Sean Strawbridge is focused not so much on getting crude out of the ground as getting it out of the country.
“The Port of Corpus Christi aims to be the energy port of the Americas,” Strawbridge, the port’s CEO, said during an afternoon special address. The ship channel is the beneficiary of $50 billion in capital investments, he said. The port is already the largest exporter of produced crude in the U.S.
Brian Hill, director of the U.S. Western Gulf Gateway Office of the Department of Transportation’s Maritime Administration, oversees the Western Gulf area. Ports, he said, are already congested.
Several sessions centered on how varied companies make their operations profitable in the play.
EP Energy Corp. (NYSE: EPE), which recently commenced operations on its second Eagle Ford EOR pilot, aims to be cash-flow neutral when production is flat, said President and CEO Russell Parker during a mid-afternoon spotlight session. Parker said that growth is only truly accretive from that point. The company states on its website that it operates “a low-cost, capital-efficient program with favorable market pricing.”
Daniel Herz, who became CEO of Falcon Minerals Corp. (NYSE: FLMN) when Osprey Energy Acquisition Corp. changed its name to Falcon on Aug. 24, discussed the $800 million transaction during an afternoon session. Osprey purchased the Eagle Ford assets of Royal Resources LP from Blackstone Energy Partners and Blackstone Capital Partners.
Sundance Energy Australia Ltd. (NASDAQ: SNDE) runs two rigs running on its 56,500-net-acre position in the oil and volatile oil windows, said Eric McCrady, managing director and CEO of the company based in Wayville, South Australia. McGrady’s spotlight session focused on growth strategies. Sundance plans to grow its average net production to between 21,000 and 22,000 boe/d for full-year 2019.
The private operator panel featured William E. Deupree, founding partner, president and CEO of Escondido Resources; and Michael J. Wieland, president and CEO of Laredo Energy VI LP.

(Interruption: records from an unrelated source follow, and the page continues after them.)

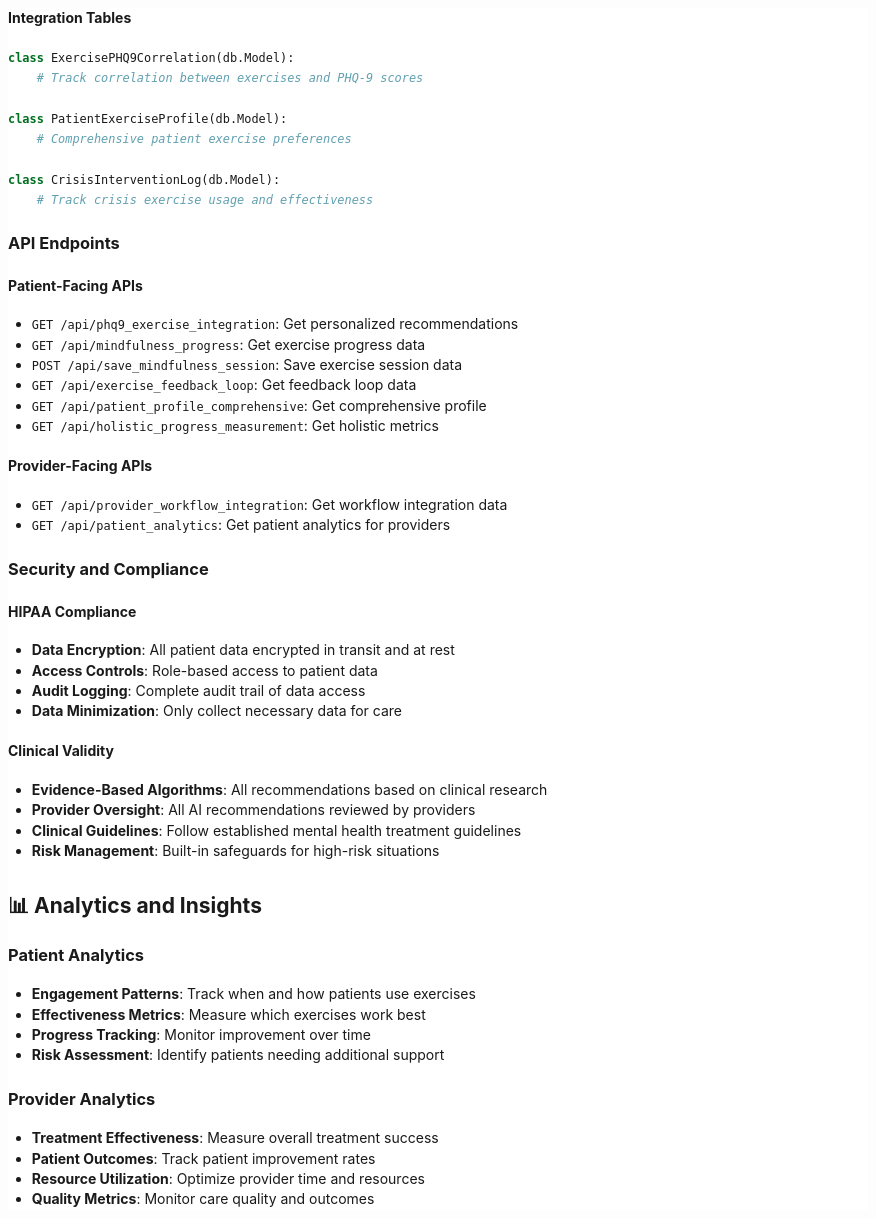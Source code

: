 #### Integration Tables
```python
class ExercisePHQ9Correlation(db.Model):
    # Track correlation between exercises and PHQ-9 scores
    
class PatientExerciseProfile(db.Model):
    # Comprehensive patient exercise preferences
    
class CrisisInterventionLog(db.Model):
    # Track crisis exercise usage and effectiveness
```

### API Endpoints

#### Patient-Facing APIs
- `GET /api/phq9_exercise_integration`: Get personalized recommendations
- `GET /api/mindfulness_progress`: Get exercise progress data
- `POST /api/save_mindfulness_session`: Save exercise session data
- `GET /api/exercise_feedback_loop`: Get feedback loop data
- `GET /api/patient_profile_comprehensive`: Get comprehensive profile
- `GET /api/holistic_progress_measurement`: Get holistic metrics

#### Provider-Facing APIs
- `GET /api/provider_workflow_integration`: Get workflow integration data
- `GET /api/patient_analytics`: Get patient analytics for providers

### Security and Compliance

#### HIPAA Compliance
- **Data Encryption**: All patient data encrypted in transit and at rest
- **Access Controls**: Role-based access to patient data
- **Audit Logging**: Complete audit trail of data access
- **Data Minimization**: Only collect necessary data for care

#### Clinical Validity
- **Evidence-Based Algorithms**: All recommendations based on clinical research
- **Provider Oversight**: All AI recommendations reviewed by providers
- **Clinical Guidelines**: Follow established mental health treatment guidelines
- **Risk Management**: Built-in safeguards for high-risk situations

## 📊 Analytics and Insights

### Patient Analytics
- **Engagement Patterns**: Track when and how patients use exercises
- **Effectiveness Metrics**: Measure which exercises work best
- **Progress Tracking**: Monitor improvement over time
- **Risk Assessment**: Identify patients needing additional support

### Provider Analytics
- **Treatment Effectiveness**: Measure overall treatment success
- **Patient Outcomes**: Track patient improvement rates
- **Resource Utilization**: Optimize provider time and resources
- **Quality Metrics**: Monitor care quality and outcomes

The economics of dry gas in the Eagle Ford are particularly strong, said Wieland, who estimated finding and development costs at 50 cents per thousand cubic feet (Mcf) and netbacks of about $2/Mcf.

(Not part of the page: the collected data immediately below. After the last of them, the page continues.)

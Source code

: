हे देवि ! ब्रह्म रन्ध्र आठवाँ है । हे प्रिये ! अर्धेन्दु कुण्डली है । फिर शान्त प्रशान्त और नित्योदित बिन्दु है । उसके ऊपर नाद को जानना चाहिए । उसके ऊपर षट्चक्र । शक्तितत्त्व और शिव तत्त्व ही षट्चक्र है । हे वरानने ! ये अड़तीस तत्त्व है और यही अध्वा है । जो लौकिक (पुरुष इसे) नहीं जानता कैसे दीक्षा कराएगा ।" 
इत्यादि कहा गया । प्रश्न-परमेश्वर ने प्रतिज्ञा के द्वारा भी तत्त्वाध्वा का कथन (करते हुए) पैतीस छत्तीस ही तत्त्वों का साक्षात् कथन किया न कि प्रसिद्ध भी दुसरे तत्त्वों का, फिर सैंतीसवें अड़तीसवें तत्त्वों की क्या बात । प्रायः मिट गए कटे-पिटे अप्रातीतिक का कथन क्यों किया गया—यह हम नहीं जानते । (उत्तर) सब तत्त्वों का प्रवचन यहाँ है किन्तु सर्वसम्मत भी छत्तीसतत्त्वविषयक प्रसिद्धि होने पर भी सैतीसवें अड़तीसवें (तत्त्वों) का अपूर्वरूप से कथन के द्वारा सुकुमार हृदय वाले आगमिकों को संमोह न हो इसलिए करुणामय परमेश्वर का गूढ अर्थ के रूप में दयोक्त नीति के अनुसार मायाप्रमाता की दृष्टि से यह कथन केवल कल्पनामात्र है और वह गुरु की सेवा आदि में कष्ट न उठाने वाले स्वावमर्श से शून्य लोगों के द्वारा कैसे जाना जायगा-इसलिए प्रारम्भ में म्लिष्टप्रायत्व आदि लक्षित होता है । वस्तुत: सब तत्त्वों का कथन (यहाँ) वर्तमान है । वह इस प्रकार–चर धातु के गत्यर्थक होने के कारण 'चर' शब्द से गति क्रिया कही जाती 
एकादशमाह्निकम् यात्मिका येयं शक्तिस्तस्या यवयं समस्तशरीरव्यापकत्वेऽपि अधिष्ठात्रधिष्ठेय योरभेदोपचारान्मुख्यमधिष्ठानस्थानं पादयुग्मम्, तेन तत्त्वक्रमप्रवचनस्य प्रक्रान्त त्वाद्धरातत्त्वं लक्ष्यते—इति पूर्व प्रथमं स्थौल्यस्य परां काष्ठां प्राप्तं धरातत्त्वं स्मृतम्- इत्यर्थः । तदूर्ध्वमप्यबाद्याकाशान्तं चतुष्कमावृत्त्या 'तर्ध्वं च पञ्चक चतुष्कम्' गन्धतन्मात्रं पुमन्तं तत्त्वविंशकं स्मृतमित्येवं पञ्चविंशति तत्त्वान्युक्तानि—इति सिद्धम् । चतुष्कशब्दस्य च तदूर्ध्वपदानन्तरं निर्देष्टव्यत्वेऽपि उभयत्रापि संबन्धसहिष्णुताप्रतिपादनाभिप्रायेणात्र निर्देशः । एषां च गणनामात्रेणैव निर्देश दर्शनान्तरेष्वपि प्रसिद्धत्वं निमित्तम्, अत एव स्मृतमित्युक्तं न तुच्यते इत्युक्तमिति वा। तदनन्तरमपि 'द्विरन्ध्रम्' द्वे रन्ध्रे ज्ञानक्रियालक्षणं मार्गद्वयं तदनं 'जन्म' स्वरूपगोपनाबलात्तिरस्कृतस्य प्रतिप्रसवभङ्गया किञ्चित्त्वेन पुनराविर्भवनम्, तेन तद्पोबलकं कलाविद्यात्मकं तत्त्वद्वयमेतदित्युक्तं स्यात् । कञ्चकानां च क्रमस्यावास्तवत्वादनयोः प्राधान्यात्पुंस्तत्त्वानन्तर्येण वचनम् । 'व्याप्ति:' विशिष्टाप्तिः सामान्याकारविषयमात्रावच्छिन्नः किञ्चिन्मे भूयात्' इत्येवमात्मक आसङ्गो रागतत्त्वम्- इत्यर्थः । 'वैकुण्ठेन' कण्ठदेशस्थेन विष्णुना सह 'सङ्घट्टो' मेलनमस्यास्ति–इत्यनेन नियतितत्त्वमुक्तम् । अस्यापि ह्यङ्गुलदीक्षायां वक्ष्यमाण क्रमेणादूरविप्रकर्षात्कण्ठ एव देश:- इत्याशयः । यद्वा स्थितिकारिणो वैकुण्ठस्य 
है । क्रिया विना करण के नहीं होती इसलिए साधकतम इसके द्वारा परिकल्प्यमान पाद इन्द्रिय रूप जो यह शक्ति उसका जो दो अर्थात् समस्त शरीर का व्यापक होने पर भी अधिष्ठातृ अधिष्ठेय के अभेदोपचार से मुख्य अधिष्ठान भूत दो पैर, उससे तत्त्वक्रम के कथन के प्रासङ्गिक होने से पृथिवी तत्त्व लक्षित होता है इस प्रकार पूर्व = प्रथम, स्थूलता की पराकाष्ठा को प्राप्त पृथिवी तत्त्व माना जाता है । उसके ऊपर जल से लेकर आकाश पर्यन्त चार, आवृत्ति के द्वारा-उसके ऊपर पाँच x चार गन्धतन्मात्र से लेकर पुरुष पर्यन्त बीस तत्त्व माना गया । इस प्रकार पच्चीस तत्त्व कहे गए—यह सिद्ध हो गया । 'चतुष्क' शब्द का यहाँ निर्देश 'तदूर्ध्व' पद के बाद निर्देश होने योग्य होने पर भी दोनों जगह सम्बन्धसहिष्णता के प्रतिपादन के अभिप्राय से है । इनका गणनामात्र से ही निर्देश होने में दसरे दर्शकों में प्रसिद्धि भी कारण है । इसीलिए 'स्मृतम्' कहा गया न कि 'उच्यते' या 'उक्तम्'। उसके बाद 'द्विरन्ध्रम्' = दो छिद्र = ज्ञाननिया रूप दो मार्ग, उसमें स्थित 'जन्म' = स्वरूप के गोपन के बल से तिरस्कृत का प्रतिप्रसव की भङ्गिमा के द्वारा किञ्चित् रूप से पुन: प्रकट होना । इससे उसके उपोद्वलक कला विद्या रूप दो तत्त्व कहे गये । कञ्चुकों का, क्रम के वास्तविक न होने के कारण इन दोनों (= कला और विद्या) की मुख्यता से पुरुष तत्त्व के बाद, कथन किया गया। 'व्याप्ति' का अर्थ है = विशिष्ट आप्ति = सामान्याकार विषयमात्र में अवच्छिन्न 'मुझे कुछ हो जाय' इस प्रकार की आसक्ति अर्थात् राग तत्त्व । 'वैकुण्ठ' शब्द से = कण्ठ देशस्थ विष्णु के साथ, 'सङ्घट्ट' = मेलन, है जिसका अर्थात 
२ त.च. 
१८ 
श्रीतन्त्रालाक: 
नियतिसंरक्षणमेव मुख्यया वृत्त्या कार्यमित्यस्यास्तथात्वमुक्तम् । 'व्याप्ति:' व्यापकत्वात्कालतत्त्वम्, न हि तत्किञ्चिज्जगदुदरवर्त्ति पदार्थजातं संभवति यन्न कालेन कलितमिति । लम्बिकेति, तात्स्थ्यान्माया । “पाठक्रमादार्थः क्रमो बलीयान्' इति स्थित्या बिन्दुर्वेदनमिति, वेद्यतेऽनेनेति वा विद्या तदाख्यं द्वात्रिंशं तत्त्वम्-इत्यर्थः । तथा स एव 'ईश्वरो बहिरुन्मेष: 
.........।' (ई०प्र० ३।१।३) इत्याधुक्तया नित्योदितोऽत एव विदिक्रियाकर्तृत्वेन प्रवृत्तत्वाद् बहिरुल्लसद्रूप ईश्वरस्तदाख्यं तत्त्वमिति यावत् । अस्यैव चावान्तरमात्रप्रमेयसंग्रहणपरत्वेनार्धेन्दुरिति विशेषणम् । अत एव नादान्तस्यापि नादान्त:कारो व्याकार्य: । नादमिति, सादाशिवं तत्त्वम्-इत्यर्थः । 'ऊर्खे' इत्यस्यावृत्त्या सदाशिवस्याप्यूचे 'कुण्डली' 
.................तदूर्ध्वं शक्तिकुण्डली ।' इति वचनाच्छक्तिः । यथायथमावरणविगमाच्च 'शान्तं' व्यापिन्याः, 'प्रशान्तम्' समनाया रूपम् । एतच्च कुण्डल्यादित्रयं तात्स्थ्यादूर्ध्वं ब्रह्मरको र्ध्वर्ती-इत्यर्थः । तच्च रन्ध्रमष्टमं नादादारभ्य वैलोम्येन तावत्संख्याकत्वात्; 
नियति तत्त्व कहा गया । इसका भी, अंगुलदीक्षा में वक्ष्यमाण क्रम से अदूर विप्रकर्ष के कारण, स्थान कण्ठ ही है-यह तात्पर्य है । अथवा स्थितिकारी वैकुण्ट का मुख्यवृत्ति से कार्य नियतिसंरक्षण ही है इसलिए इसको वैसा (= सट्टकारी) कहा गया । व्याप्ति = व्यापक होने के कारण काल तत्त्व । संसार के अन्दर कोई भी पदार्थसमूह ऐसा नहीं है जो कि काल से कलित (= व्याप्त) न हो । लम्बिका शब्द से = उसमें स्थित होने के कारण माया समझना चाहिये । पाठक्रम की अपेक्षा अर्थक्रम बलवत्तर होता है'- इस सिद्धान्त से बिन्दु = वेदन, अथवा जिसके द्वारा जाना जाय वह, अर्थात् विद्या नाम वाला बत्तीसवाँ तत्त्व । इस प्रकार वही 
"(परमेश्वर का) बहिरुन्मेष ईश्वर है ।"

“It competes with any gas play in the country,” he said.
Escondido is going to keep a rig active this year, which equates to about 18 wells annually, Deupree said. The company likes the multi-bench approach, drilling both upper and lower Eagle Ford wells.
SilverBow Resources Inc. (NYSE: SBOW), formerly Swift Energy Co., works both wet and dry gas areas, and is the Eagle Ford’s only public pure-play in dry gas, said Gleeson Van Riet, the company’s executive vice president and CFO.
SilverBow has drilled 20 of the top 50 Eagle Ford gas wells and, Van Riet said, the play is the best place to be in the U.S. for natural gas.
“It has the best prices, good infrastructure and it’s located in the demand growth area,” he said during a late-morning panel on natural gas.
Joining Van Riet was John Thaeler, CEO of Vitruvian Exploration IV LLC, who said the dry gas portion of the Eagle Ford possessed great rock and lots of promise.
“If you compare this to a baseball game, the dry gas Eagle Ford is just in the second inning,” he said. That’s because operators have focused on modern slickwater completion styles since 2015, resulting in a major step change in productivity, he said. Vitruvian has found an excellent greenfield opportunity in the area with contiguous leaseholds in a proven unconventional petroleum system.
The essence of the conference was summed up by Stephen Beck, senior director for upstream at Stratas Advisors
The Eagle Ford boasts some of the best economics in North American shale, he said, but large swaths of the play are densely developed. Beck sees several years of attractive inventory remaining.
“Longer lateral lengths, increased stage counts and a tight grip on costs are the key to maintaining strong economics in less prospective areas,” he said.